El notario municipal culminó advirtiendo que la estadía del Teatro del Pueblo en el edificio de Av. Corrientes 1530 no aportó lo suficiente al arte como para que este grupo continuara teniendo el beneficio especial de la concesión. A continuación, y a raíz de las conclusiones brindadas por Pearson, el intendente Pertiné y el secretario Llambías resolvieron derogar la Ordenanza 8.612, y decretaron la creación del Teatro Municipal de la Ciudad de Buenos Aires, presentando a su futuro director (Fausto de Tezanos Pinto) y disponiendo las características de este espacio cultural. En relación a esto, comunicaron que, dentro de este, iba a haber espacio para los teatros independientes. Esta novedad —sumada al hecho de que se mencionara que el Teatro del Pueblo no tenía ninguna particularidad, en relación con los demás teatros, como para que haya obtenido semejante deferencia por parte de la Municipalidad— estaba brindando un mensaje al resto de los elencos, con cierta pretensión de dividir las fuerzas internas del movimiento. Los representantes del Estado no quisieron plantear una ruptura con el movimiento de teatros independientes, [28] sino que se encargaron de puntualizar en el caso del Teatro del Pueblo y su director Leónidas Barletta. Al ver la cantidad de elencos que participaron del Ciclo de Teatros Experimentales en el Teatro Municipal de la Ciudad de Buenos Aires, pareciera que la fisura propuesta por Pearson tuvo sus efectos. Sin embargo, el Teatro del Pueblo no fue la única víctima de las decisiones de la Municipalidad. Ese mismo año también se desalojó, de salas que les habían sido cedidas, a los elencos del Teatro Juan B. Justo y La Máscara. Sobre esta decisión, Ordaz dijo, algunos años después:

El golpe atestado por las autoridades a los tres conjuntos, al retirarles repentinamente los locales de que disponían para realizar sus espectáculos, fue tremendo y, estamos seguros, perfectamente calculado. La actitud correspondía a un plan de vastos alcances políticos que procuraba el estrangulamiento de las actividades artístico-culturales más importantes del país, al mismo tiempo que regimentaba y planificaba desde los textos escolares hasta las libertades ciudadanas. ¿Cómo iba a escapar de ese plan —que destruía lo que no podía controlar— el movimiento de los teatros libres, originado en una inquietud demasiado peligrosa?[29] (El teatro en el Río de la Plata 288 [1957]).

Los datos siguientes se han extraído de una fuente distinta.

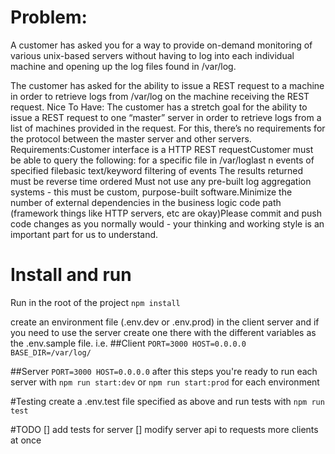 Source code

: # Problem:

A customer has asked you for a way to provide on-demand monitoring of various unix-based
servers without having to log into each individual machine and opening up the log files 
found in /var/log. 

The customer has asked for the ability to issue a REST request to a machine in order to retrieve logs from /var/log on the machine receiving the REST request.
Nice To Have: The customer has a stretch goal for the ability to issue a REST request to one “master” server in order to retrieve logs from a list of machines provided in the request. For this, there’s no requirements for the protocol between the master server and other servers.
Requirements:Customer interface is a HTTP REST requestCustomer must be able to query the following:
for a specific file in /var/loglast n events of specified filebasic text/keyword filtering of events The results returned must be reverse time ordered
Must not use any pre-built log aggregation systems - this must be custom, purpose-built software.Minimize the number of external dependencies in the business logic code path (framework things like HTTP servers, etc are okay)Please commit and push code changes as you normally would - your thinking and working style is an important part for us to understand.

# Install and run
Run in the root of the project 
`npm install`

create an environment file (.env.dev or .env.prod) in the client server and if you need to use the server create one there with the different variables as the .env.sample file. i.e.
##Client 
`
PORT=3000
HOST=0.0.0.0
BASE_DIR=/var/log/
`

##Server
`
PORT=3000
HOST=0.0.0.0
`
after this steps you're ready to run each server with `npm run start:dev` or `npm run start:prod` for each environment

#Testing
create a .env.test file specified as above and run tests with `npm run test`

#TODO
[] add tests for server
[] modify server api to requests more clients at once
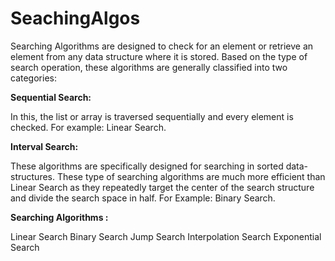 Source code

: # SeachingAlgos

Searching Algorithms are designed to check for an element or retrieve an element from any data structure where it is stored. Based on the type of search operation, these algorithms are generally classified into two categories:

**Sequential Search:**

In this, the list or array is traversed sequentially and every element is checked. For example: Linear Search.

**Interval Search:**

These algorithms are specifically designed for searching in sorted data-structures. These type of searching algorithms are much more efficient than Linear Search as they repeatedly target the center of the search structure and divide the search space in half. For Example: Binary Search.

**Searching Algorithms :**

Linear Search
Binary Search
Jump Search
Interpolation Search
Exponential Search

El día pautado por la Municipalidad para tomar posesión del teatro, Barletta mantuvo las puertas cerradas y no permitió el ingreso. Los funcionarios, entonces, forzaron las entradas y tiraron a la calle los distintos objetos y materiales del Teatro del Pueblo. Larra contabilizó los daños en un millón de pesos de la época. Por este hecho, Barletta recibió, en julio de 1956, una indemnización en concepto de daños y perjuicios por ciento noventa mil pesos. 

Si bien la relación con el Estado no terminó en esta etapa de la mejor manera, el hecho de que esta hubiese existido marca una diferencia con otros grupos de teatro independiente (cfr. Villa, José González Castillo… 166). 

Hay, por otra parte, otro fragmento de los estatutos del Teatro del Pueblo que refirió sobre las conexiones con la política. Dubatti sostiene que el grupo dejará en claro una y otra vez que los acuerdos relativos a la cesión de las salas “nunca determinaron ningún tipo de obligación política, moral o estética con los gobiernos de turno” (Cien años de teatro argentino: del Centenario… 80). El investigador advierte al artículo noveno como la supuesta redención al respecto: “Siendo su misión, puramente artística como excitante espiritual, El Teatro del Pueblo es ajeno a toda tendencia política, religiosa o filosófica” (Larra 81). 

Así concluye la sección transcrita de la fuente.